Obama, of course, is Time’s Person of the Year. See here.
The piece begins…
You probably sat in a fancier conference room the last time you refinanced or heard a pitch about life insurance. There’s a table, some off-brand mesh office chairs, a bookcase that looks as if it had been put together with an Allen wrench and instructions in Swedish.
To reach this room, you pass through a cubicle farm lightly populated by quiet young people. Either they have just arrived or they are just leaving, because their desks are almost bare. The place has a vaguely familiar feel to it, this air of transient shabbiness and nondescriptitude. You can’t quite put your finger on it …

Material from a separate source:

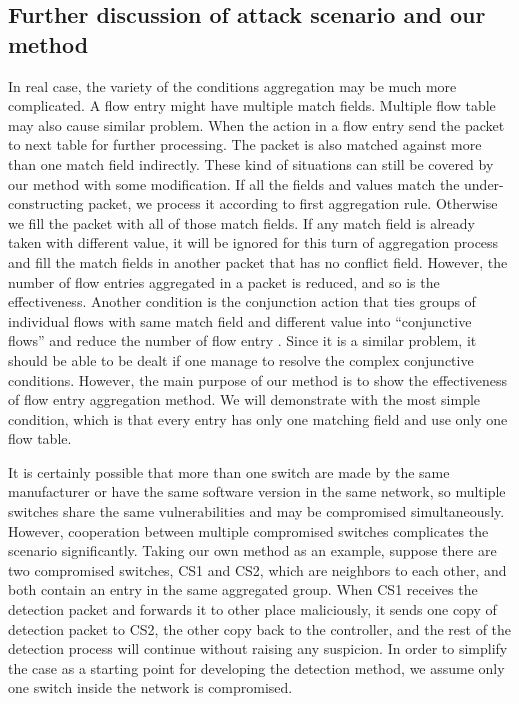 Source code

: \subsection{Further discussion of attack scenario and our method}
\label{Further_discussion}

In real case, the variety of the conditions aggregation may be much more complicated. A flow entry might have multiple match fields. Multiple flow table may also cause similar problem. When the action in a flow entry send the packet to next table for further processing. The packet is also matched against more than one match field indirectly. These kind of situations can still be covered by our method with some modification. If all the fields and values match the under-constructing packet, we process it according to first aggregation rule. Otherwise we fill the packet with all of those match fields. If any match field is already taken with different value, it will be ignored for this turn of aggregation process and fill the match fields in another packet that has no conflict field. However, the number of flow entries aggregated in a packet is reduced, and so is the effectiveness. Another condition is the conjunction action that ties groups of individual flows with same match field and different value into ``conjunctive flows'' and reduce the number of flow entry \cite{OVS_OFCTL}. Since it is a similar problem, it should be able to be dealt if one manage to resolve the complex conjunctive conditions. However, the main purpose of our method is to show the effectiveness of flow entry aggregation method. We will demonstrate with the most simple condition, which is that every entry has only one matching field and use only one flow table.

It is certainly possible that more than one switch are made by the same manufacturer or have the same software version in the same network, so multiple switches share the same vulnerabilities and may be compromised simultaneously. However, cooperation between multiple compromised switches complicates the scenario significantly. Taking our own method as an example, suppose there are two compromised switches, CS1 and CS2, which are neighbors to each other, and both contain an entry in the same aggregated group. When CS1 receives the detection packet and forwards it to other place maliciously, it sends one copy of detection packet to CS2, the other copy back to the controller, and the rest of the detection process will continue without raising any suspicion\sout{}. In order to simplify the case as a starting point for developing the detection method, we assume only one switch inside the network is compromised.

"It’s like the set of The Office," someone offers.
It is here that we find Barack Obama one soul-freezingly cold December day, mentally unpacking the crate of crushing problems — some old, some new, all ugly — that he is about to inherit as the 44th President of the United States. Most of his hours inside the presidential-transition office are spent in this bland and bare-bones room. You would think the President-elect — a guy who draws 100,000 people to a speech in St. Louis, Mo., who raises three-quarters of a billion dollars, who is facing the toughest first year since Franklin Roosevelt’s — might merit a leather chair. Maybe a credenza? A hutch?
Now wait a second. Obama’s campaign headquarters is in the Kluczynski Federal Building in Chicago designed by Mies. So a federally-owned building likely is pretty bare-bones inside, but no mention of Mies? No mention of a man Time magazine called a "disciplinarian for a confused age"?